Japan is an amazing country to visit, but it is expensive. If you are traveling on a low budget or miss the last train and need accommodation, you can stay in a capsule hotel .

Capsule hotels (also known as pod hotels ) have been increasing in popularity in recent years, with new ones popping up in cities across Japan every day. They are like ordinary hotels, but instead of a normal size room, you sleep in a small cubicle .

The price of capsule hotels generally ranges from 3,000-5,500 YN (30-50US$) per night. This normally includes high-speed Internet access , as well as basic facilities such as bathrooms and toilets . Also, there are some more extravagant luxury capsule hotels that are more expensive.

The rise of capsule hotels

The word kapusera  capsule  was adopted into the Japanese

Language in the 1960s and has a similar meaning to the Latest Mailing Database English equivalent: small and futuristic . This word was chosen by the company that opened the world’s first capsule hotel in 1979 : the ‘ Capsule Inn Osaka ‘.

The designers presented a very successful plan that many others have already replicated. Today there are hundreds of capsule hotels in Japan and they have even reached abroad. China’s first capsule hotel opened in 2012 and the first European capsule hotel opened in Belgium in 2014 .

rules and etiquette
When you stay in a capsule hotel you share the space with many other people. Many capsule hotels are male or female only and there are some basic rules that guests must abide by :

Wear slippers indoors Most capsule hotels have lockers near the entrance

Latest Mailing Database

Where guests leave their shoes and exchange them BWB Directory for slippers . The key to these shoe cabinets is often left at the front desk.

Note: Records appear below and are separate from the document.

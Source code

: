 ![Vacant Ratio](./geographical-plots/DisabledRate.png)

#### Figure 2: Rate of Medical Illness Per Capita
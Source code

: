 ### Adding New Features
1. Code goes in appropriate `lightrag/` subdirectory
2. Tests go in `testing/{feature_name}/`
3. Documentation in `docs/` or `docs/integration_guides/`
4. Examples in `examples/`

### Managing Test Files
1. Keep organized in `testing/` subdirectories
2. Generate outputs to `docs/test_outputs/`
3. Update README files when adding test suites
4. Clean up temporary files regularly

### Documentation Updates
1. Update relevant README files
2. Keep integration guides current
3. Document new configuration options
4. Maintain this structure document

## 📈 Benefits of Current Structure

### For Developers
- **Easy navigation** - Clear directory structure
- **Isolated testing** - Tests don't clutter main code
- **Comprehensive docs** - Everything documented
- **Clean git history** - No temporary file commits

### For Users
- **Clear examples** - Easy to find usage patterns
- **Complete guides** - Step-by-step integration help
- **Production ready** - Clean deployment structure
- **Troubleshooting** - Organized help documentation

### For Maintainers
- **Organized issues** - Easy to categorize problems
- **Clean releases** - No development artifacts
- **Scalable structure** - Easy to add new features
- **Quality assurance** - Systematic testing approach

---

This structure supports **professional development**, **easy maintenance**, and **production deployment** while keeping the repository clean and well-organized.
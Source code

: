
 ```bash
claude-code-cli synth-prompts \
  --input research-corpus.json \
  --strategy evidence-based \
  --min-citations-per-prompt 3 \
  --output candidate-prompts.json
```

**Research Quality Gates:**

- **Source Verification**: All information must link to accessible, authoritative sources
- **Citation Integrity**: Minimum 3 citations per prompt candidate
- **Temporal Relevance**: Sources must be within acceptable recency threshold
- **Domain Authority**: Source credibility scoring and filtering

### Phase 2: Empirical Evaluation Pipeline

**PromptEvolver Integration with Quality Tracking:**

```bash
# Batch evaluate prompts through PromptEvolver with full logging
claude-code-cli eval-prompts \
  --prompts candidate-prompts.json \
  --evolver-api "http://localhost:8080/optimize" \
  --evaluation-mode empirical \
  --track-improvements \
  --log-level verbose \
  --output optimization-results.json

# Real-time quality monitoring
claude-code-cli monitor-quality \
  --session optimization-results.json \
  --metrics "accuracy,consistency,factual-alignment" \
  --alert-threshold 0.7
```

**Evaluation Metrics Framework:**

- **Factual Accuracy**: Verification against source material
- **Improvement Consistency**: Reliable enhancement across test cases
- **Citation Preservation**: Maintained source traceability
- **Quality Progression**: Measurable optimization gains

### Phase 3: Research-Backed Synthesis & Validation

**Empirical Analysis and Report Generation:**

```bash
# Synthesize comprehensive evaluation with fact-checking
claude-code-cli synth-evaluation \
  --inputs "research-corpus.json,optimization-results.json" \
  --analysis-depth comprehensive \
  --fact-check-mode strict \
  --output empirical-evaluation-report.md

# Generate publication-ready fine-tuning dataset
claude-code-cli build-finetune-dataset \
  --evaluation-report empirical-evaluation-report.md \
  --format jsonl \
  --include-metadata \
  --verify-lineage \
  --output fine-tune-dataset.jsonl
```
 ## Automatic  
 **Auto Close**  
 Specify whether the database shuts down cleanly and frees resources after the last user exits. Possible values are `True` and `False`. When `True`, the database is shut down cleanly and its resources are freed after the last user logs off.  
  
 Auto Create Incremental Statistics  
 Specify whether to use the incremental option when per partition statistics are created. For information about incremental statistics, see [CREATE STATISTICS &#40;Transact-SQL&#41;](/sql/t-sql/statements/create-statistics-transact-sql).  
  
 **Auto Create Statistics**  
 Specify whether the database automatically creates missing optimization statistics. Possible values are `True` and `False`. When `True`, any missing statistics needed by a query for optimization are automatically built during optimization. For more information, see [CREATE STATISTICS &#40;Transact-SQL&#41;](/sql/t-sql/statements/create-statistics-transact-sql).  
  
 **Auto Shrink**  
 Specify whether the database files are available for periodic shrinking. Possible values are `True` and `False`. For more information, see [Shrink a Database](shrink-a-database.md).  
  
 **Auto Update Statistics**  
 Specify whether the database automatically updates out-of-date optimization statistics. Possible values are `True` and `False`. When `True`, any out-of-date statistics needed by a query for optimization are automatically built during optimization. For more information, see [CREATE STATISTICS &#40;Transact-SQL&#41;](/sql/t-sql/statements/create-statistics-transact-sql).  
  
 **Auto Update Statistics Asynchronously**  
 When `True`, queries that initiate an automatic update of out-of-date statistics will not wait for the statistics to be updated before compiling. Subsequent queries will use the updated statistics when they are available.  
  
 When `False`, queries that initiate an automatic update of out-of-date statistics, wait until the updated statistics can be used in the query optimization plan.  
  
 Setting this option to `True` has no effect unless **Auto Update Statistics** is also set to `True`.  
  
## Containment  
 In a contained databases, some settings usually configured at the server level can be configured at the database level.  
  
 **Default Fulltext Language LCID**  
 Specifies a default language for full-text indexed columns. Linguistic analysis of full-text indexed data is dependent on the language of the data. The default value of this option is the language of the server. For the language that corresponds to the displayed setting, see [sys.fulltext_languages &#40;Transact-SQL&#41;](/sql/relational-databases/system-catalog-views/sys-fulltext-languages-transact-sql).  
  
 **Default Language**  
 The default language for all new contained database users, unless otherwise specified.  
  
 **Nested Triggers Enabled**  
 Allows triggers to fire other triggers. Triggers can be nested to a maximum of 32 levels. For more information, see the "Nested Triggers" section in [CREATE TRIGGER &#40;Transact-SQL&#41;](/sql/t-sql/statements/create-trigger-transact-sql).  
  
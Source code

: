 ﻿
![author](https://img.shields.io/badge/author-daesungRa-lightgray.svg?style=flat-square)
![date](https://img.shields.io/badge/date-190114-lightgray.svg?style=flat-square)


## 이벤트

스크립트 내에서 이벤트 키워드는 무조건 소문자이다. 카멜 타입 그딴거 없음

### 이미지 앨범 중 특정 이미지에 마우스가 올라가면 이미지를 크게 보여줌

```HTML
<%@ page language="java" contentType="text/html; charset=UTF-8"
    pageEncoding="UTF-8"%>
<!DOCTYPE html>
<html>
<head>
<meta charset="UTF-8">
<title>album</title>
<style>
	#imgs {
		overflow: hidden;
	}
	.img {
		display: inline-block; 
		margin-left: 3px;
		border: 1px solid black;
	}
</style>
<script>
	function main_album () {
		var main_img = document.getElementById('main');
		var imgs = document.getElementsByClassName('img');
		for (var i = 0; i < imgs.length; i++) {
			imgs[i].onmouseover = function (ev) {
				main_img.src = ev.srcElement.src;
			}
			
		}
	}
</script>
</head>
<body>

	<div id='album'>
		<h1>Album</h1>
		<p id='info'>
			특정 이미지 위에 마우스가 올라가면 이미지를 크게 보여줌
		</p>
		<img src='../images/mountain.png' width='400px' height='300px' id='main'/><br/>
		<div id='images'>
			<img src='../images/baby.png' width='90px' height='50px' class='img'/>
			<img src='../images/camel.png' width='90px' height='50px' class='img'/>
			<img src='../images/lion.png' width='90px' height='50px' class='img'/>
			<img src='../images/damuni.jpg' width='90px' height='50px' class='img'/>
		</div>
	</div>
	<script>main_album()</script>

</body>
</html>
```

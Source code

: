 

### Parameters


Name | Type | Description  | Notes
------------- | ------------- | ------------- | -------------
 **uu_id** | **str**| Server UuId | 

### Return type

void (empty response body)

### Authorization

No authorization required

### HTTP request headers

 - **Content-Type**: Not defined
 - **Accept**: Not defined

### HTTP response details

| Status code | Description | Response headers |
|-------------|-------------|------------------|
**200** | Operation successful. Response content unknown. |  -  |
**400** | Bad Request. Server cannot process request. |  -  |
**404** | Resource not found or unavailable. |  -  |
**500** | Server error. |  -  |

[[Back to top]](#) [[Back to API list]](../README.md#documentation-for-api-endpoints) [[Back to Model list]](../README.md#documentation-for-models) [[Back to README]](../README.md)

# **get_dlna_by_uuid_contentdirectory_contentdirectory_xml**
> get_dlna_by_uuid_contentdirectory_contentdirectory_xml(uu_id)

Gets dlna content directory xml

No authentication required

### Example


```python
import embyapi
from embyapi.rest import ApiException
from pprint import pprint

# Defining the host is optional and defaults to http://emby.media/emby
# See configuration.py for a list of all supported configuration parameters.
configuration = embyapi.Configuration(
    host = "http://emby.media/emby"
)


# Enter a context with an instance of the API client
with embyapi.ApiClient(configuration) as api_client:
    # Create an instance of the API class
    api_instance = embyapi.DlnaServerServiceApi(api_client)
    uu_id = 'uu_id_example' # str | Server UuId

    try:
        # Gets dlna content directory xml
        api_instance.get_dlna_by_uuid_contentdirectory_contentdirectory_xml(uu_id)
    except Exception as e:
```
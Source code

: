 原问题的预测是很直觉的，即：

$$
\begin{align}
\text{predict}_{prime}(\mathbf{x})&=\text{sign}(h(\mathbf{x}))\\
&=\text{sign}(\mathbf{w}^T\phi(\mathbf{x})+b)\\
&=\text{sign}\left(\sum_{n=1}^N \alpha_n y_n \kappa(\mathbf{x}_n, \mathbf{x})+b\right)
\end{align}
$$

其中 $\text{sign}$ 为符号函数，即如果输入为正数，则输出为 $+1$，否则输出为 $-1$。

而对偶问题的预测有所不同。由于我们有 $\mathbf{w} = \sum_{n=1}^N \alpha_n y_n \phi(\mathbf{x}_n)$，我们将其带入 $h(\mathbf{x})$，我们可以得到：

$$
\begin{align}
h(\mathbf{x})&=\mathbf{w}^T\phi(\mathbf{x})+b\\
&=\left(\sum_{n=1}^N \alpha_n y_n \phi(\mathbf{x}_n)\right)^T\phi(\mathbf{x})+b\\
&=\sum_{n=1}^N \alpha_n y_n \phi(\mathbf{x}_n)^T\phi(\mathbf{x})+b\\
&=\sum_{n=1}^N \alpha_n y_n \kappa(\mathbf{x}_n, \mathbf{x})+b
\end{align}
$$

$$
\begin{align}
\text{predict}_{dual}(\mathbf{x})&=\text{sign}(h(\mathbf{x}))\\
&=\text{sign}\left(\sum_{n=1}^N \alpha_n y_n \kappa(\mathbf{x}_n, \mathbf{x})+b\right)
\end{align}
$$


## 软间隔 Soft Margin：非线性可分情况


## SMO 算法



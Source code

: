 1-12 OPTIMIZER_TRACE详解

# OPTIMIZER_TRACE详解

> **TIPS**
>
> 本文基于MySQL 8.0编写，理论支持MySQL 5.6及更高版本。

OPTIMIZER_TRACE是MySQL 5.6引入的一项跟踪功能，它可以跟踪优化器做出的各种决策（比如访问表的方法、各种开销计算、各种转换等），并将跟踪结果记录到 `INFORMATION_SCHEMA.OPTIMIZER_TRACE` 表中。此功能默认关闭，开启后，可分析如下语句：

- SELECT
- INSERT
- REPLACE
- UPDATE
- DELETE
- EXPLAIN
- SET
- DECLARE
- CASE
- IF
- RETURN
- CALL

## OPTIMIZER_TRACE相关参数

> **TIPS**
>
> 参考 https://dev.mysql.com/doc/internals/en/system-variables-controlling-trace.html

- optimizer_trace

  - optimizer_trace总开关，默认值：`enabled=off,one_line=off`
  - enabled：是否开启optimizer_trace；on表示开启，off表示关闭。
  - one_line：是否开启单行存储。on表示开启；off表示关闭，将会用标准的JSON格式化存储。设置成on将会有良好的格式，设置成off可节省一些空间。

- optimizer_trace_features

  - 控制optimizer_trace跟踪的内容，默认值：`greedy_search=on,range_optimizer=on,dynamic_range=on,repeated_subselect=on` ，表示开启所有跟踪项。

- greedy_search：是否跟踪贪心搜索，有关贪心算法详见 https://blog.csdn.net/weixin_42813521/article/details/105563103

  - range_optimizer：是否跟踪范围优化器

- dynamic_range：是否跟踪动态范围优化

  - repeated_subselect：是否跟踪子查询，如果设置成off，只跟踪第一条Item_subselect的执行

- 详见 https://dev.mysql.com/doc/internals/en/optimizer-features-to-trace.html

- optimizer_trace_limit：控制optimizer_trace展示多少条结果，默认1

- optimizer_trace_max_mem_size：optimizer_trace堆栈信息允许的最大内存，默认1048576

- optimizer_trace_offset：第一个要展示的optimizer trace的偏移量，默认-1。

Capsule hotel attire . Guests are usually given a dressing gown or bathrobe to change into. It’s not considered rude to walk around the hotel in these.

Cover up tattoos when bathing. Many capsule hotels have fantastic communal bathrooms , usually divided by gender. Wash your body and hair before bathing, and cover your tattoos if possible. Tattoos are associated with crime in Japan.